Ice Axes

Since the European Directive on Personal Protective Equipment came into force, equipment deemed to be "safety" has to bear the CE mark, showing that the manufacturer has achieved a required standard in production, testing and quality control. How it affects ice axes is somewhat muddy, given that the actual standard to be adopted is still only provisional. What is certain is that CE marked safety equipment must come with technical instructions, and an explanation of its intended use. 

Back in the classical days of hob-nailed mountaineering, the adze was an important feature, used to cut steps. Crampons have taken away much of the need for step cutting, but it's still handy to be able to swipe lumps out of packed snow and ice, particularly when it's all you've got to dig that emergency bivvy!

Compare a climbing axe with a walking model, and you'll see that the climbing pick is more acutely angled. A climber wants it to bite first time when he whacks it into the ice. But a walking pick is primarily an emergency brake, used for self arrests after you've lost your footing. A steeply angled pick would be more likely to snatch out of your hands, so the walker's version is almost perpendicular to the shaft, with just the merest curve, designed for safe progressive braking. Mountaineering models may have a slightly more pronounced curve and teeth, handy for steeper terrain where putting the pick into the snow can give you a useful handle to help you up. 

Axes for walking/mountaineering come with longer shafts than climbing axes, providing a certain amount of security as a "third leg". Held by the head, this is the way it'll spend most of its time in your hand. 
The easy way to determine the length correct for you is to hold the axe by its head, arm loose by your side. The point of the spike should be around two to three inches above the ground. Any longer and it'll be unwieldy - shorter isn't recommended for beginners, although you may see more experienced mountaineers with shorter ones. Sizes range from around 50cms, stepping up in 5cm increments to 70 or 80cms - sometimes more, depending on the make. 

Budget axes or purely walking models may not necessarily have grippers - those that do will have a moulded rubber or plastic sheath on the lower part of the shaft, either texturised or ergonomically shaped to provide some grip when you're holding that end. 

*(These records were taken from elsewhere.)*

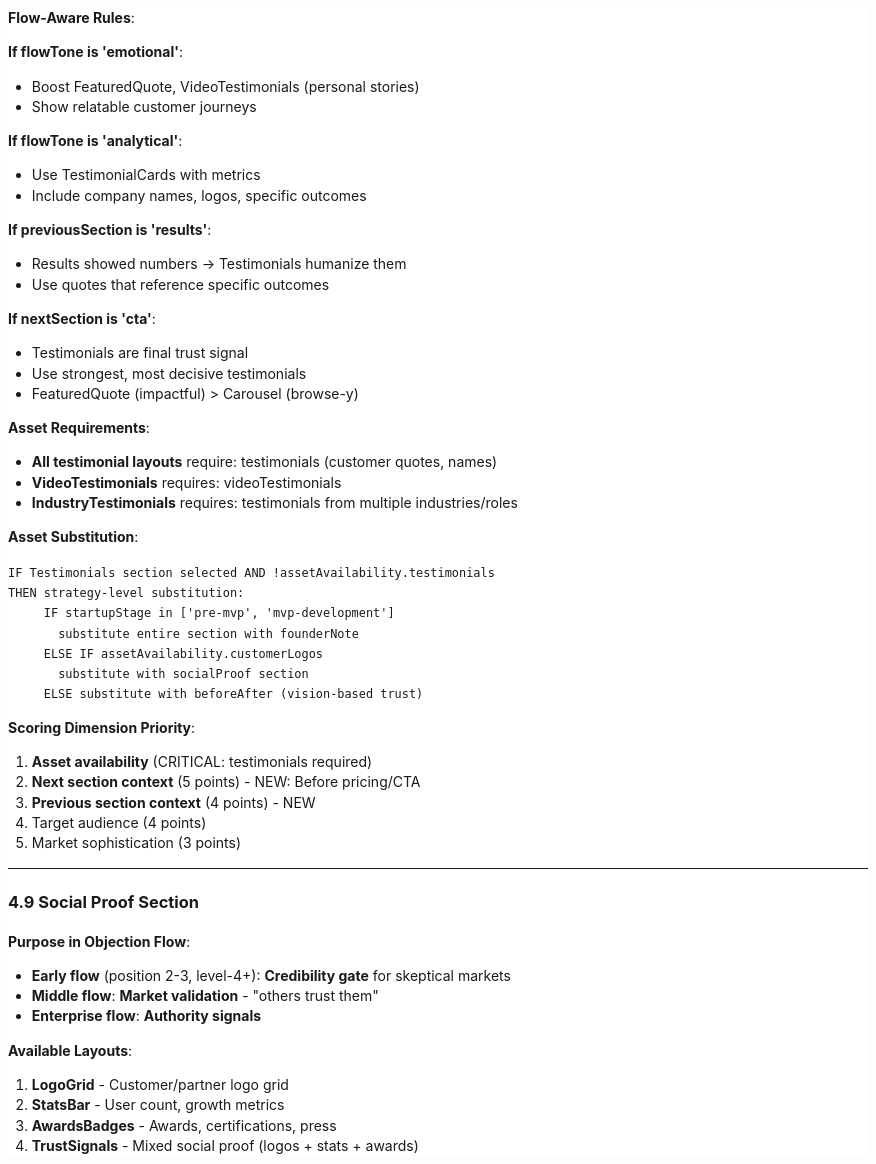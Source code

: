 **Flow-Aware Rules**:

**If flowTone is 'emotional'**:
- Boost FeaturedQuote, VideoTestimonials (personal stories)
- Show relatable customer journeys

**If flowTone is 'analytical'**:
- Use TestimonialCards with metrics
- Include company names, logos, specific outcomes

**If previousSection is 'results'**:
- Results showed numbers → Testimonials humanize them
- Use quotes that reference specific outcomes

**If nextSection is 'cta'**:
- Testimonials are final trust signal
- Use strongest, most decisive testimonials
- FeaturedQuote (impactful) > Carousel (browse-y)

**Asset Requirements**:
- **All testimonial layouts** require: testimonials (customer quotes, names)
- **VideoTestimonials** requires: videoTestimonials
- **IndustryTestimonials** requires: testimonials from multiple industries/roles

**Asset Substitution**:
```
IF Testimonials section selected AND !assetAvailability.testimonials
THEN strategy-level substitution:
     IF startupStage in ['pre-mvp', 'mvp-development']
       substitute entire section with founderNote
     ELSE IF assetAvailability.customerLogos
       substitute with socialProof section
     ELSE substitute with beforeAfter (vision-based trust)
```

**Scoring Dimension Priority**:
1. **Asset availability** (CRITICAL: testimonials required)
2. **Next section context** (5 points) - NEW: Before pricing/CTA
3. **Previous section context** (4 points) - NEW
4. Target audience (4 points)
5. Market sophistication (3 points)

---

### 4.9 Social Proof Section

**Purpose in Objection Flow**:
- **Early flow** (position 2-3, level-4+): **Credibility gate** for skeptical markets
- **Middle flow**: **Market validation** - "others trust them"
- **Enterprise flow**: **Authority signals**

**Available Layouts**:
1. **LogoGrid** - Customer/partner logo grid
2. **StatsBar** - User count, growth metrics
3. **AwardsBadges** - Awards, certifications, press
4. **TrustSignals** - Mixed social proof (logos + stats + awards)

Some use loops to remain attached to their axe in the event of a momentary slip of the hand, some use longer leashes - others prefer not to, but there are plus and minus points for each. 

Sliding wrist loop 
Pros: Enables you to stay in contact with your axe whether you're holding it by the head or shaft. 
Cons: You need to change the loop over to the other wrist every time you change hands to keep the axe on your uphill side. Some contend that keeping the axe on a loop or leash means there's a greater chance of being injured by the axe if you lose your grip on it when you're sliding. (But you will anyway if you lose your axe during a slip). 

Pros: With a longer webbing leash attached to the head of the axe, you can either keep the wrist loop permanently on one wrist - it's long enough not to need swapping over every time the axe changes hands - or you can attach it to your rucksack waist belt. 
Cons: With a bit more dangling about, you need to take a little extra care not to get it tangled with anything, particularly if you're roped up. 

Pros: Greater freedom to swap hands quickly. No chance of getting whacked about the head by a flailing axe if it's wrested from your grip during a tumble... 
Cons: ...but hang on a second, is that the top of a crag I'm sliding towards?